What the exercise asks => Tally up the lines in the following entries where the string "then" appears, and answer with the number alone.
━━━━━ Records for this task
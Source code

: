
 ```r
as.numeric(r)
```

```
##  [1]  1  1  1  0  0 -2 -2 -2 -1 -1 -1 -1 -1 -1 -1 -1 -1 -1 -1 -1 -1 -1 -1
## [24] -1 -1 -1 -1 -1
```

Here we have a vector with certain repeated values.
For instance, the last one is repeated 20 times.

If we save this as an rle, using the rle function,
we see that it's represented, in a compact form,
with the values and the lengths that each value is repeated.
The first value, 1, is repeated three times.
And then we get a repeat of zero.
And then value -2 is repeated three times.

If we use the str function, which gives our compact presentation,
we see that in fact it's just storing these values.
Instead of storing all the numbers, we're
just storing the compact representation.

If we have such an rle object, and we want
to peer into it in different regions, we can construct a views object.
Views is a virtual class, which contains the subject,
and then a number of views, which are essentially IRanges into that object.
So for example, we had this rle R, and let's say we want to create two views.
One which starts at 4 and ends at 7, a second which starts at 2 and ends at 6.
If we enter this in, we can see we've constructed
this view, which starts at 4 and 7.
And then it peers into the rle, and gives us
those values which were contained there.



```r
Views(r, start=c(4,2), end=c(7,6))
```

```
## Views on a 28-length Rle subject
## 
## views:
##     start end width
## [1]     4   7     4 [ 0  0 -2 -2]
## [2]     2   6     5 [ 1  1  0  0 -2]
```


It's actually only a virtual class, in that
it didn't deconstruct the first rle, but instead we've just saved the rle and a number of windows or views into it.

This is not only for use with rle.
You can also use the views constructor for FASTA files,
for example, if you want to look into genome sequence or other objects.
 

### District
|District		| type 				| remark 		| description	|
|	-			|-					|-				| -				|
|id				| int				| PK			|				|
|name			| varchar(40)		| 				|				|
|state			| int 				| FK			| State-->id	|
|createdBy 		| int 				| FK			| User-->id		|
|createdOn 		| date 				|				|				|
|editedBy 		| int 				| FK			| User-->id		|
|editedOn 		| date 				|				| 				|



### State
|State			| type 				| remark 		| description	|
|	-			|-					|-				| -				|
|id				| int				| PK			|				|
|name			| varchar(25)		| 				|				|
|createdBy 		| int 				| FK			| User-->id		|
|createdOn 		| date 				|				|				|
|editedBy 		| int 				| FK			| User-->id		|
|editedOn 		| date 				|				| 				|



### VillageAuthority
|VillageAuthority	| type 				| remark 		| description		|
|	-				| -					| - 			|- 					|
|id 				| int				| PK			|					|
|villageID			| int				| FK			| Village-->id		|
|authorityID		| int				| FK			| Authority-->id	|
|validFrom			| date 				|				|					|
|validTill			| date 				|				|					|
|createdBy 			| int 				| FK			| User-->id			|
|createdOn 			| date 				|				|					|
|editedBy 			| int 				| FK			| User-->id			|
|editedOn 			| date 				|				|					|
━━━━━━━━━━
Task result => 4